PROBLEM. Would you please repeat the data exactly as given?

DATASET ENTRIES.
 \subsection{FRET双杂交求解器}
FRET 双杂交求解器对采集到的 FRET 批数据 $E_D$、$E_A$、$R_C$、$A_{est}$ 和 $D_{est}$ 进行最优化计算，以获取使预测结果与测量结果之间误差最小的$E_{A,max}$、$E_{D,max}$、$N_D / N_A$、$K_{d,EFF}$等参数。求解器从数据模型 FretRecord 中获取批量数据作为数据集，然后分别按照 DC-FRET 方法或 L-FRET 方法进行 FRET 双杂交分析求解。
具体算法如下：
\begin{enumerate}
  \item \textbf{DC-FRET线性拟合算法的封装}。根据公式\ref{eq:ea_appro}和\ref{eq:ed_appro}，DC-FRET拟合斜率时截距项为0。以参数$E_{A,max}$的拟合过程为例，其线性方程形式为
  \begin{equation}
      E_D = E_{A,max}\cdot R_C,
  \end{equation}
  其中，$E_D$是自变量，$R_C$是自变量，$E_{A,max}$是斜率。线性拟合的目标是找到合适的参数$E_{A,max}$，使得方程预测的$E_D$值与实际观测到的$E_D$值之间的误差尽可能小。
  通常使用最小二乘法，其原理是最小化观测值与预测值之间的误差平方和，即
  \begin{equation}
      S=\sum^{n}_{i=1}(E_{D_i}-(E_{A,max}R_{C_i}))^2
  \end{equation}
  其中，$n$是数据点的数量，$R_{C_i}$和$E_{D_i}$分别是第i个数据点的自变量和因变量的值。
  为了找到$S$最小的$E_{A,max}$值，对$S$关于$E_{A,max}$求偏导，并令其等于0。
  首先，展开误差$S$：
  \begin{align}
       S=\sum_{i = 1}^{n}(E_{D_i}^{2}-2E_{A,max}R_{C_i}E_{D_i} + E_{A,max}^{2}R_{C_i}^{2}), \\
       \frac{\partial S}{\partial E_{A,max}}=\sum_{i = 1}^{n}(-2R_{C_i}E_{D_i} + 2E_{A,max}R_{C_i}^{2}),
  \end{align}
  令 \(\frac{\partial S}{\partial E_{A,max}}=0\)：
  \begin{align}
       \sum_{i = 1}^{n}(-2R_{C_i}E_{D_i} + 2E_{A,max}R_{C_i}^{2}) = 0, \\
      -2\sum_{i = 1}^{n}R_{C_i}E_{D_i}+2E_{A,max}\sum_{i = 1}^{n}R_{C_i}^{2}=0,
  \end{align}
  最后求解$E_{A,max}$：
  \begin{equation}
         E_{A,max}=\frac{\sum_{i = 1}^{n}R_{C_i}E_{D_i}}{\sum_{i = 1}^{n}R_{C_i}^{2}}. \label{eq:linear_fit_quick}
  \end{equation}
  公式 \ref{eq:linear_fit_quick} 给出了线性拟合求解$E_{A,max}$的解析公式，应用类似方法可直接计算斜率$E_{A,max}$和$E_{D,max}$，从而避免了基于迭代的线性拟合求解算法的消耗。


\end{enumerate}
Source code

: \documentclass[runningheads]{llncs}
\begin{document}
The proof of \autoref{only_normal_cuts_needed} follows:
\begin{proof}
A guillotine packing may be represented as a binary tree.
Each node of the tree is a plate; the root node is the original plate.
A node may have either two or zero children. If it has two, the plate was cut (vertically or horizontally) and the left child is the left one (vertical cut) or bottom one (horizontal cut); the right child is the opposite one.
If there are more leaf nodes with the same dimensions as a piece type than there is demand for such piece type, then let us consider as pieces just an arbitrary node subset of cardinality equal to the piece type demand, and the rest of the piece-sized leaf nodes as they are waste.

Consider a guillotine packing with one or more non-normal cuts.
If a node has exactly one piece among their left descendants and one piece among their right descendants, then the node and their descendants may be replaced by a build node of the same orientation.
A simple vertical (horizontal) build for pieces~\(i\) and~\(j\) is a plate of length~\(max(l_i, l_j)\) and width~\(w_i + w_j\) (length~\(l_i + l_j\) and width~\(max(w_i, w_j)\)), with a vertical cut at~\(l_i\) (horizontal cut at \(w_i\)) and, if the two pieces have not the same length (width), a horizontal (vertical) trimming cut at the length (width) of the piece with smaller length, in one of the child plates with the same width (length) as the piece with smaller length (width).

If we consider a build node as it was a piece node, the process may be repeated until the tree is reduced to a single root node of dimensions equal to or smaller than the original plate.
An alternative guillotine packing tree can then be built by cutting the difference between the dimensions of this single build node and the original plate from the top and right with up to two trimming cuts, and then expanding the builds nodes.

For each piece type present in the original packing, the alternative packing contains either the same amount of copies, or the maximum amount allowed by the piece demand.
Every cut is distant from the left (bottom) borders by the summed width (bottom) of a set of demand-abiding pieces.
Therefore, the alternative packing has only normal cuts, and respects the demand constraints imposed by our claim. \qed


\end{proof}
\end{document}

RESULT BELOW.
 \subsection{FRET双杂交求解器}
FRET 双杂交求解器对采集到的 FRET 批数据 $E_D$、$E_A$、$R_C$、$A_{est}$ 和 $D_{est}$ 进行最优化计算，以获取使预测结果与测量结果之间误差最小的$E_{A,max}$、$E_{D,max}$、$N_D / N_A$、$K_{d,EFF}$等参数。求解器从数据模型 FretRecord 中获取批量数据作为数据集，然后分别按照 DC-FRET 方法或 L-FRET 方法进行 FRET 双杂交分析求解。
具体算法如下：
\begin{enumerate}
  \item \textbf{DC-FRET线性拟合算法的封装}。根据公式\ref{eq:ea_appro}和\ref{eq:ed_appro}，DC-FRET拟合斜率时截距项为0。以参数$E_{A,max}$的拟合过程为例，其线性方程形式为
  \begin{equation}
      E_D = E_{A,max}\cdot R_C,
  \end{equation}
  其中，$E_D$是自变量，$R_C$是自变量，$E_{A,max}$是斜率。线性拟合的目标是找到合适的参数$E_{A,max}$，使得方程预测的$E_D$值与实际观测到的$E_D$值之间的误差尽可能小。
  通常使用最小二乘法，其原理是最小化观测值与预测值之间的误差平方和，即
  \begin{equation}
      S=\sum^{n}_{i=1}(E_{D_i}-(E_{A,max}R_{C_i}))^2
  \end{equation}
  其中，$n$是数据点的数量，$R_{C_i}$和$E_{D_i}$分别是第i个数据点的自变量和因变量的值。
  为了找到$S$最小的$E_{A,max}$值，对$S$关于$E_{A,max}$求偏导，并令其等于0。
  首先，展开误差$S$：
  \begin{align}
       S=\sum_{i = 1}^{n}(E_{D_i}^{2}-2E_{A,max}R_{C_i}E_{D_i} + E_{A,max}^{2}R_{C_i}^{2}), \\
       \frac{\partial S}{\partial E_{A,max}}=\sum_{i = 1}^{n}(-2R_{C_i}E_{D_i} + 2E_{A,max}R_{C_i}^{2}),
  \end{align}
  令 \(\frac{\partial S}{\partial E_{A,max}}=0\)：
  \begin{align}
       \sum_{i = 1}^{n}(-2R_{C_i}E_{D_i} + 2E_{A,max}R_{C_i}^{2}) = 0, \\
      -2\sum_{i = 1}^{n}R_{C_i}E_{D_i}+2E_{A,max}\sum_{i = 1}^{n}R_{C_i}^{2}=0,
  \end{align}
  最后求解$E_{A,max}$：
  \begin{equation}
         E_{A,max}=\frac{\sum_{i = 1}^{n}R_{C_i}E_{D_i}}{\sum_{i = 1}^{n}R_{C_i}^{2}}. \label{eq:linear_fit_quick}
  \end{equation}
  公式 \ref{eq:linear_fit_quick} 给出了线性拟合求解$E_{A,max}$的解析公式，应用类似方法可直接计算斜率$E_{A,max}$和$E_{D,max}$，从而避免了基于迭代的线性拟合求解算法的消耗。


\end{enumerate}
Source code

: \documentclass[runningheads]{llncs}
\begin{document}
The proof of \autoref{only_normal_cuts_needed} follows:
\begin{proof}
A guillotine packing may be represented as a binary tree.
Each node of the tree is a plate; the root node is the original plate.
A node may have either two or zero children. If it has two, the plate was cut (vertically or horizontally) and the left child is the left one (vertical cut) or bottom one (horizontal cut); the right child is the opposite one.
If there are more leaf nodes with the same dimensions as a piece type than there is demand for such piece type, then let us consider as pieces just an arbitrary node subset of cardinality equal to the piece type demand, and the rest of the piece-sized leaf nodes as they are waste.

Consider a guillotine packing with one or more non-normal cuts.
If a node has exactly one piece among their left descendants and one piece among their right descendants, then the node and their descendants may be replaced by a build node of the same orientation.
A simple vertical (horizontal) build for pieces~\(i\) and~\(j\) is a plate of length~\(max(l_i, l_j)\) and width~\(w_i + w_j\) (length~\(l_i + l_j\) and width~\(max(w_i, w_j)\)), with a vertical cut at~\(l_i\) (horizontal cut at \(w_i\)) and, if the two pieces have not the same length (width), a horizontal (vertical) trimming cut at the length (width) of the piece with smaller length, in one of the child plates with the same width (length) as the piece with smaller length (width).

If we consider a build node as it was a piece node, the process may be repeated until the tree is reduced to a single root node of dimensions equal to or smaller than the original plate.
An alternative guillotine packing tree can then be built by cutting the difference between the dimensions of this single build node and the original plate from the top and right with up to two trimming cuts, and then expanding the builds nodes.

For each piece type present in the original packing, the alternative packing contains either the same amount of copies, or the maximum amount allowed by the piece demand.
Every cut is distant from the left (bottom) borders by the summed width (bottom) of a set of demand-abiding pieces.
Therefore, the alternative packing has only normal cuts, and respects the demand constraints imposed by our claim. \qed


\end{proof}
\end{document}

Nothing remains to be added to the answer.